• [Exercise directions]:
Pictures should not appear in the copy; the records themselves must be written out exactly.

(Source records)

━━━

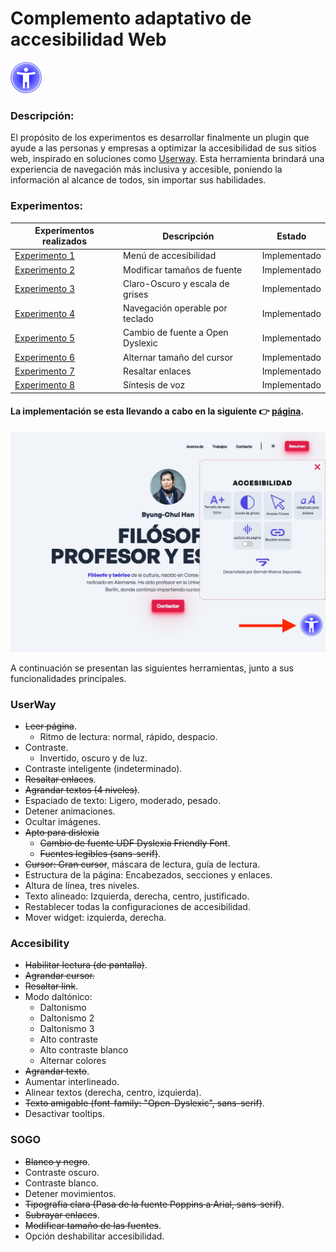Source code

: # Complemento adaptativo de accesibilidad Web 

![logo](./Experimentos/imagenes/logo.webp)

### Descripción:

El propósito de los experimentos es desarrollar finalmente un plugin que ayude a las personas y empresas a optimizar la accesibilidad de sus sitios web, inspirado en soluciones como [Userway](https://userway.org/). Esta herramienta brindará una experiencia de navegación más inclusiva y accesible, poniendo la información al alcance de todos, sin importar sus habilidades.

### Experimentos:

|Experimentos realizados | Descripción| Estado |
|------------------------|------------|-------------|
|[Experimento 1](https://github.com/german-rs/accesibilidad/tree/main/Experimentos/experimento1)| Menú de accesibilidad    | Implementado |
|[Experimento 2](https://github.com/german-rs/accesibilidad/tree/main/Experimentos/experimento2)| Modificar tamaños de fuente | Implementado |
|[Experimento 3](https://github.com/german-rs/accesibilidad/tree/main/Experimentos/experimento3)| Claro-Oscuro y escala de grises | Implementado | 
|[Experimento 4](https://github.com/german-rs/accesibilidad/tree/main/Experimentos/experimento4)| Navegación operable por teclado | Implementado|
|[Experimento 5](https://github.com/german-rs/accesibilidad/tree/main/Experimentos/experimento5)| Cambio de fuente a Open Dyslexic | Implementado|
|[Experimento 6](https://github.com/german-rs/accesibilidad/tree/main/Experimentos/experimento6)| Alternar tamaño del cursor | Implementado|
|[Experimento 7](https://github.com/german-rs/accesibilidad/tree/main/Experimentos/experimento7)| Resaltar enlaces| Implementado|
|[Experimento 8](https://github.com/german-rs/accesibilidad/tree/main/Experimentos/experimento8)| Síntesis de voz| Implementado |

#### La implementación se esta llevando a cabo en la siguiente 👉 [página](https://portafolio-1-rust.vercel.app/).

![impementacion de accesibilidad](./Experimentos/imagenes/implementacion.jpg)


A continuación se presentan las siguientes herramientas, junto a sus funcionalidades principales.

### UserWay
- ~~Leer página~~.
    - Ritmo de lectura: normal, rápido, despacio.
- Contraste.
    - Invertido, oscuro y de luz.
- Contraste inteligente (indeterminado).
- ~~Resaltar enlaces~~.
- ~~Agrandar textos (4 niveles)~~.
- Espaciado de texto: Ligero, moderado, pesado.
- Detener animaciones.
- Ocultar imágenes.
- ~~Apto para dislexia~~
    - ~~Cambio de fuente UDF Dyslexia Friendly Font~~.
    - ~~Fuentes legibles (sans-serif)~~.
- ~~Cursor: Gran cursor~~, máscara de lectura, guía de lectura.
- Estructura de la página: Encabezados, secciones y enlaces.
- Altura de línea, tres niveles.
- Texto alineado: Izquierda, derecha, centro, justificado.
- Restablecer todas la configuraciones de accesibilidad.
- Mover widget: izquierda, derecha.

### Accesibility

- ~~Habilitar lectura (de pantalla)~~.
- ~~Agrandar cursor.~~
- ~~Resaltar link~~.
- Modo daltónico: 
    - Daltonismo
    - Daltonismo 2 
    - Daltonismo 3 
    - Alto contraste 
    - Alto contraste blanco
    - Alternar colores
- ~~Agrandar texto~~.
- Aumentar interlineado.
- Alinear textos (derecha, centro, izquierda).
- ~~Texto amigable (font-family: "Open-Dyslexic", sans-serif)~~.
- Desactivar tooltips.

### SOGO
- ~~Blanco y negro~~.
- Contraste oscuro.
- Contraste blanco.
- Detener movimientos.
- ~~Tipografía clara (Pasa de la fuente Poppins a Arial, sans-serif)~~.
- ~~Subrayar enlaces~~.
- ~~Modificar tamaño de las fuentes~~.
- Opción deshabilitar accesibilidad.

━━━

• [Problem solution]:
Source code

: # Complemento adaptativo de accesibilidad Web 

![logo](./Experimentos/imagenes/logo.webp)

### Descripción:

El propósito de los experimentos es desarrollar finalmente un plugin que ayude a las personas y empresas a optimizar la accesibilidad de sus sitios web, inspirado en soluciones como [Userway](https://userway.org/). Esta herramienta brindará una experiencia de navegación más inclusiva y accesible, poniendo la información al alcance de todos, sin importar sus habilidades.

### Experimentos:

|Experimentos realizados | Descripción| Estado |
|------------------------|------------|-------------|
|[Experimento 1](https://github.com/german-rs/accesibilidad/tree/main/Experimentos/experimento1)| Menú de accesibilidad    | Implementado |
|[Experimento 2](https://github.com/german-rs/accesibilidad/tree/main/Experimentos/experimento2)| Modificar tamaños de fuente | Implementado |
|[Experimento 3](https://github.com/german-rs/accesibilidad/tree/main/Experimentos/experimento3)| Claro-Oscuro y escala de grises | Implementado | 
|[Experimento 4](https://github.com/german-rs/accesibilidad/tree/main/Experimentos/experimento4)| Navegación operable por teclado | Implementado|
|[Experimento 5](https://github.com/german-rs/accesibilidad/tree/main/Experimentos/experimento5)| Cambio de fuente a Open Dyslexic | Implementado|
|[Experimento 6](https://github.com/german-rs/accesibilidad/tree/main/Experimentos/experimento6)| Alternar tamaño del cursor | Implementado|
|[Experimento 7](https://github.com/german-rs/accesibilidad/tree/main/Experimentos/experimento7)| Resaltar enlaces| Implementado|
|[Experimento 8](https://github.com/german-rs/accesibilidad/tree/main/Experimentos/experimento8)| Síntesis de voz| Implementado |

#### La implementación se esta llevando a cabo en la siguiente 👉 [página](https://portafolio-1-rust.vercel.app/).

![impementacion de accesibilidad](./Experimentos/imagenes/implementacion.jpg)


A continuación se presentan las siguientes herramientas, junto a sus funcionalidades principales.

### UserWay
- ~~Leer página~~.
    - Ritmo de lectura: normal, rápido, despacio.
- Contraste.
    - Invertido, oscuro y de luz.
- Contraste inteligente (indeterminado).
- ~~Resaltar enlaces~~.
- ~~Agrandar textos (4 niveles)~~.
- Espaciado de texto: Ligero, moderado, pesado.
- Detener animaciones.
- Ocultar imágenes.
- ~~Apto para dislexia~~
    - ~~Cambio de fuente UDF Dyslexia Friendly Font~~.
    - ~~Fuentes legibles (sans-serif)~~.
- ~~Cursor: Gran cursor~~, máscara de lectura, guía de lectura.
- Estructura de la página: Encabezados, secciones y enlaces.
- Altura de línea, tres niveles.
- Texto alineado: Izquierda, derecha, centro, justificado.
- Restablecer todas la configuraciones de accesibilidad.
- Mover widget: izquierda, derecha.

### Accesibility

- ~~Habilitar lectura (de pantalla)~~.
- ~~Agrandar cursor.~~
- ~~Resaltar link~~.
- Modo daltónico: 
    - Daltonismo
    - Daltonismo 2 
    - Daltonismo 3 
    - Alto contraste 
    - Alto contraste blanco
    - Alternar colores
- ~~Agrandar texto~~.
- Aumentar interlineado.
- Alinear textos (derecha, centro, izquierda).
- ~~Texto amigable (font-family: "Open-Dyslexic", sans-serif)~~.
- Desactivar tooltips.

### SOGO
- ~~Blanco y negro~~.
- Contraste oscuro.
- Contraste blanco.
- Detener movimientos.
- ~~Tipografía clara (Pasa de la fuente Poppins a Arial, sans-serif)~~.
- ~~Subrayar enlaces~~.
- ~~Modificar tamaño de las fuentes~~.
- Opción deshabilitar accesibilidad.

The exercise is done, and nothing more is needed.